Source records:
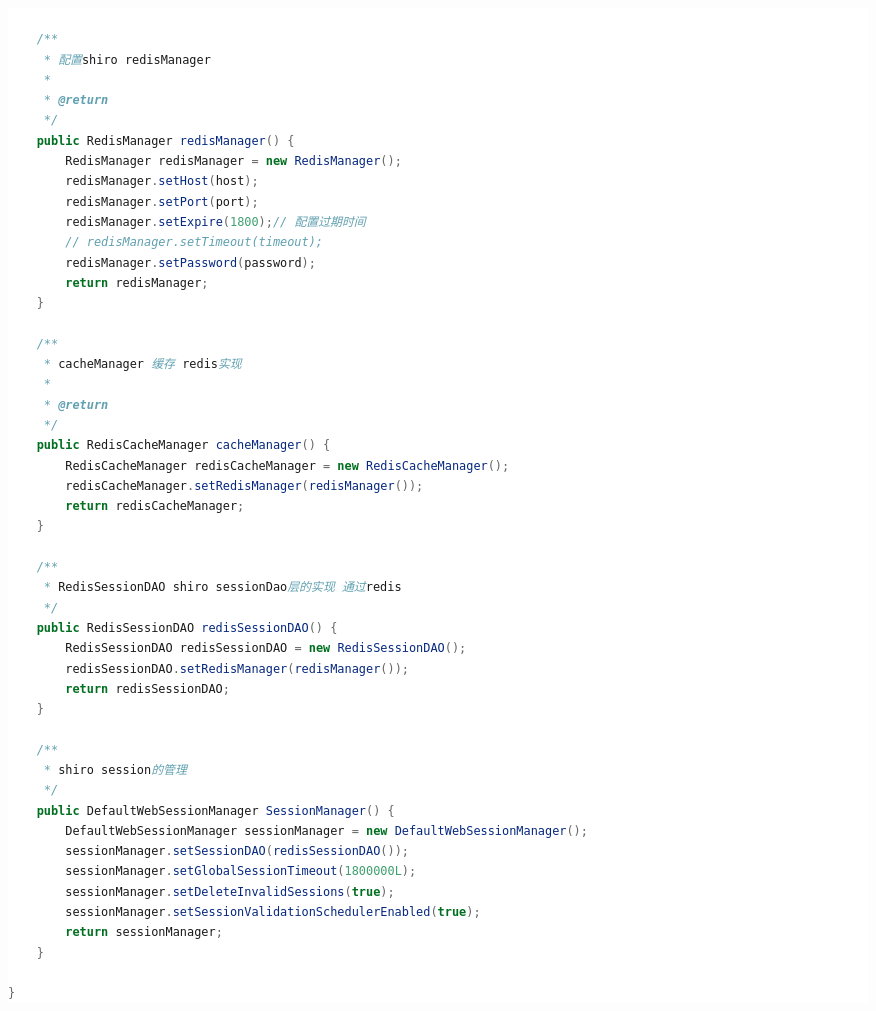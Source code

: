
 ```java

    /**
     * 配置shiro redisManager
     *
     * @return
     */
    public RedisManager redisManager() {
        RedisManager redisManager = new RedisManager();
        redisManager.setHost(host);
        redisManager.setPort(port);
        redisManager.setExpire(1800);// 配置过期时间
        // redisManager.setTimeout(timeout);
        redisManager.setPassword(password);
        return redisManager;
    }

    /**
     * cacheManager 缓存 redis实现
     *
     * @return
     */
    public RedisCacheManager cacheManager() {
        RedisCacheManager redisCacheManager = new RedisCacheManager();
        redisCacheManager.setRedisManager(redisManager());
        return redisCacheManager;
    }

    /**
     * RedisSessionDAO shiro sessionDao层的实现 通过redis
     */
    public RedisSessionDAO redisSessionDAO() {
        RedisSessionDAO redisSessionDAO = new RedisSessionDAO();
        redisSessionDAO.setRedisManager(redisManager());
        return redisSessionDAO;
    }

    /**
     * shiro session的管理
     */
    public DefaultWebSessionManager SessionManager() {
        DefaultWebSessionManager sessionManager = new DefaultWebSessionManager();
        sessionManager.setSessionDAO(redisSessionDAO());
        sessionManager.setGlobalSessionTimeout(1800000L);
        sessionManager.setDeleteInvalidSessions(true);
        sessionManager.setSessionValidationSchedulerEnabled(true);
        return sessionManager;
    }

}
```
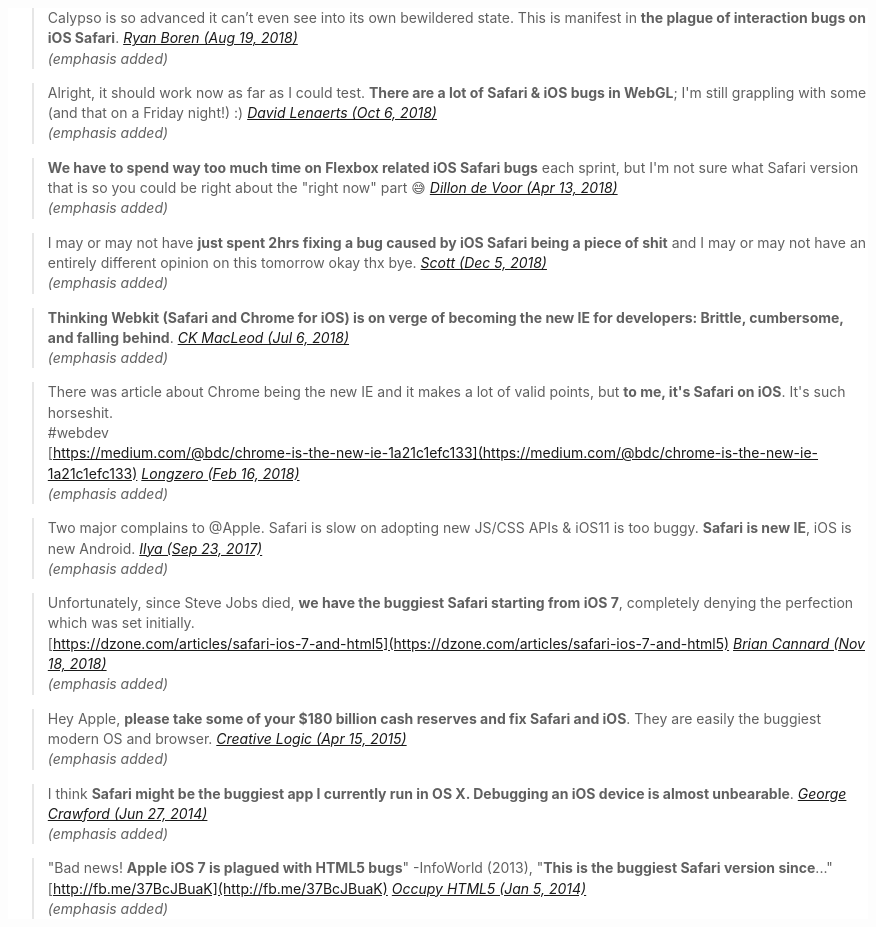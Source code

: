 > Calypso is so advanced it can’t even see into its own bewildered state. This is manifest in **the plague of interaction bugs on iOS Safari**.
> <cite>[Ryan Boren (Aug 19, 2018)](https://twitter.com/rboren/status/1030832012469395456?s=20&t=Pjt8d3GlAJzYPgdlQPbp5A) <br />(emphasis added)</cite>

> Alright, it should work now as far as I could test. **There are a lot of Safari & iOS bugs in WebGL**; I'm still grappling with some (and that on a Friday night!) :)
> <cite>[David Lenaerts (Oct 6, 2018)](https://twitter.com/DerSchmale/status/1048291855589421057?s=20&t=Pjt8d3GlAJzYPgdlQPbp5A) <br />(emphasis added)</cite>

> **We have to spend way too much time on Flexbox related iOS Safari bugs** each sprint, but I'm not sure what Safari version that is so you could be right about the "right now" part 😅
> <cite>[Dillon de Voor (Apr 13, 2018)](https://twitter.com/CrocoDillon/status/984706727898644481?s=20&t=Pjt8d3GlAJzYPgdlQPbp5A) <br />(emphasis added)</cite>

> I may or may not have **just spent 2hrs fixing a bug caused by iOS Safari being a piece of shit** and I may or may not have an entirely different opinion on this tomorrow okay thx bye.
> <cite>[Scott (Dec 5, 2018)](https://twitter.com/scott_riley/status/1070051423860203520?s=20&t=Pjt8d3GlAJzYPgdlQPbp5A) <br />(emphasis added)</cite>

> **Thinking Webkit (Safari and Chrome for iOS) is on verge of becoming the new IE for developers: Brittle, cumbersome, and falling behind**.
> <cite>[CK MacLeod (Jul 6, 2018)](https://twitter.com/CK_MacLeod/status/1014957101179797504?s=20&t=Pjt8d3GlAJzYPgdlQPbp5) <br />(emphasis added)</cite>

> There was article about Chrome being the new IE and it makes a lot of valid points, but **to me, it's Safari on iOS**. It's such horseshit. <br />
> #webdev <br />
> [https://medium.com/@bdc/chrome-is-the-new-ie-1a21c1efc133](https://medium.com/@bdc/chrome-is-the-new-ie-1a21c1efc133)
> <cite>[Longzero (Feb 16, 2018)](https://twitter.com/Longzero/status/964166488482631684?s=20&t=Pjt8d3GlAJzYPgdlQPbp5A) <br />(emphasis added)</cite>

> Two major complains to @Apple. Safari is slow on adopting new JS/CSS APIs & iOS11 is too buggy. **Safari is new IE**, iOS is new Android.
> <cite>[Ilya (Sep 23, 2017)](https://twitter.com/darasus_/status/911593652635488256?s=20&t=Pjt8d3GlAJzYPgdlQPbp5A) <br />(emphasis added)</cite>

> Unfortunately, since Steve Jobs died, **we have the buggiest Safari starting from iOS 7**, completely denying the perfection which was set initially. <br />
> [https://dzone.com/articles/safari-ios-7-and-html5](https://dzone.com/articles/safari-ios-7-and-html5)
> <cite>[Brian Cannard (Nov 18, 2018)](https://twitter.com/briancannard/status/1063879561606098954?s=20&t=Pjt8d3GlAJzYPgdlQPbp5A) <br />(emphasis added)</cite>

> Hey Apple, **please take some of your $180 billion cash reserves and fix Safari and iOS**. They are easily the buggiest modern OS and browser.
> <cite>[Creative Logic (Apr 15, 2015)](https://twitter.com/creative_logic/status/588002875239899136?s=20&t=Pjt8d3GlAJzYPgdlQPbp5A) <br />(emphasis added)</cite>

> I think **Safari might be the buggiest app I currently run in OS X. Debugging an iOS device is almost unbearable**.
> <cite>[George Crawford (Jun 27, 2014)](https://twitter.com/georgeocrawford/status/482515603211968513?s=20&t=Pjt8d3GlAJzYPgdlQPbp5A) <br />(emphasis added)</cite>

> "Bad news! **Apple iOS 7 is plagued with HTML5 bugs**" -InfoWorld (2013), "**This is the buggiest Safari version since**..." <br />
> [http://fb.me/37BcJBuaK](http://fb.me/37BcJBuaK)
> <cite>[Occupy HTML5 (Jan 5, 2014)](https://twitter.com/occupy_html5/status/419650316632850432?s=20&t=Pjt8d3GlAJzYPgdlQPbp5A) <br />(emphasis added)</cite>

§ **Work to complete**: The answer is the complete set of records, copied exactly, with pictures omitted.

§ **Your response**:
Source code

:
 ```java

    /**
     * 配置shiro redisManager
     *
     * @return
     */
    public RedisManager redisManager() {
        RedisManager redisManager = new RedisManager();
        redisManager.setHost(host);
        redisManager.setPort(port);
        redisManager.setExpire(1800);// 配置过期时间
        // redisManager.setTimeout(timeout);
        redisManager.setPassword(password);
        return redisManager;
    }

    /**
     * cacheManager 缓存 redis实现
     *
     * @return
     */
    public RedisCacheManager cacheManager() {
        RedisCacheManager redisCacheManager = new RedisCacheManager();
        redisCacheManager.setRedisManager(redisManager());
        return redisCacheManager;
    }

    /**
     * RedisSessionDAO shiro sessionDao层的实现 通过redis
     */
    public RedisSessionDAO redisSessionDAO() {
        RedisSessionDAO redisSessionDAO = new RedisSessionDAO();
        redisSessionDAO.setRedisManager(redisManager());
        return redisSessionDAO;
    }

    /**
     * shiro session的管理
     */
    public DefaultWebSessionManager SessionManager() {
        DefaultWebSessionManager sessionManager = new DefaultWebSessionManager();
        sessionManager.setSessionDAO(redisSessionDAO());
        sessionManager.setGlobalSessionTimeout(1800000L);
        sessionManager.setDeleteInvalidSessions(true);
        sessionManager.setSessionValidationSchedulerEnabled(true);
        return sessionManager;
    }

}
```
Source code

: > Calypso is so advanced it can’t even see into its own bewildered state. This is manifest in **the plague of interaction bugs on iOS Safari**.
> <cite>[Ryan Boren (Aug 19, 2018)](https://twitter.com/rboren/status/1030832012469395456?s=20&t=Pjt8d3GlAJzYPgdlQPbp5A) <br />(emphasis added)</cite>

> Alright, it should work now as far as I could test. **There are a lot of Safari & iOS bugs in WebGL**; I'm still grappling with some (and that on a Friday night!) :)
> <cite>[David Lenaerts (Oct 6, 2018)](https://twitter.com/DerSchmale/status/1048291855589421057?s=20&t=Pjt8d3GlAJzYPgdlQPbp5A) <br />(emphasis added)</cite>

> **We have to spend way too much time on Flexbox related iOS Safari bugs** each sprint, but I'm not sure what Safari version that is so you could be right about the "right now" part 😅
> <cite>[Dillon de Voor (Apr 13, 2018)](https://twitter.com/CrocoDillon/status/984706727898644481?s=20&t=Pjt8d3GlAJzYPgdlQPbp5A) <br />(emphasis added)</cite>

> I may or may not have **just spent 2hrs fixing a bug caused by iOS Safari being a piece of shit** and I may or may not have an entirely different opinion on this tomorrow okay thx bye.
> <cite>[Scott (Dec 5, 2018)](https://twitter.com/scott_riley/status/1070051423860203520?s=20&t=Pjt8d3GlAJzYPgdlQPbp5A) <br />(emphasis added)</cite>

> **Thinking Webkit (Safari and Chrome for iOS) is on verge of becoming the new IE for developers: Brittle, cumbersome, and falling behind**.
> <cite>[CK MacLeod (Jul 6, 2018)](https://twitter.com/CK_MacLeod/status/1014957101179797504?s=20&t=Pjt8d3GlAJzYPgdlQPbp5) <br />(emphasis added)</cite>

> There was article about Chrome being the new IE and it makes a lot of valid points, but **to me, it's Safari on iOS**. It's such horseshit. <br />
> #webdev <br />
> [https://medium.com/@bdc/chrome-is-the-new-ie-1a21c1efc133](https://medium.com/@bdc/chrome-is-the-new-ie-1a21c1efc133)
> <cite>[Longzero (Feb 16, 2018)](https://twitter.com/Longzero/status/964166488482631684?s=20&t=Pjt8d3GlAJzYPgdlQPbp5A) <br />(emphasis added)</cite>

> Two major complains to @Apple. Safari is slow on adopting new JS/CSS APIs & iOS11 is too buggy. **Safari is new IE**, iOS is new Android.
> <cite>[Ilya (Sep 23, 2017)](https://twitter.com/darasus_/status/911593652635488256?s=20&t=Pjt8d3GlAJzYPgdlQPbp5A) <br />(emphasis added)</cite>

> Unfortunately, since Steve Jobs died, **we have the buggiest Safari starting from iOS 7**, completely denying the perfection which was set initially. <br />
> [https://dzone.com/articles/safari-ios-7-and-html5](https://dzone.com/articles/safari-ios-7-and-html5)
> <cite>[Brian Cannard (Nov 18, 2018)](https://twitter.com/briancannard/status/1063879561606098954?s=20&t=Pjt8d3GlAJzYPgdlQPbp5A) <br />(emphasis added)</cite>

> Hey Apple, **please take some of your $180 billion cash reserves and fix Safari and iOS**. They are easily the buggiest modern OS and browser.
> <cite>[Creative Logic (Apr 15, 2015)](https://twitter.com/creative_logic/status/588002875239899136?s=20&t=Pjt8d3GlAJzYPgdlQPbp5A) <br />(emphasis added)</cite>

> I think **Safari might be the buggiest app I currently run in OS X. Debugging an iOS device is almost unbearable**.
> <cite>[George Crawford (Jun 27, 2014)](https://twitter.com/georgeocrawford/status/482515603211968513?s=20&t=Pjt8d3GlAJzYPgdlQPbp5A) <br />(emphasis added)</cite>

> "Bad news! **Apple iOS 7 is plagued with HTML5 bugs**" -InfoWorld (2013), "**This is the buggiest Safari version since**..." <br />
> [http://fb.me/37BcJBuaK](http://fb.me/37BcJBuaK)
> <cite>[Occupy HTML5 (Jan 5, 2014)](https://twitter.com/occupy_html5/status/419650316632850432?s=20&t=Pjt8d3GlAJzYPgdlQPbp5A) <br />(emphasis added)</cite>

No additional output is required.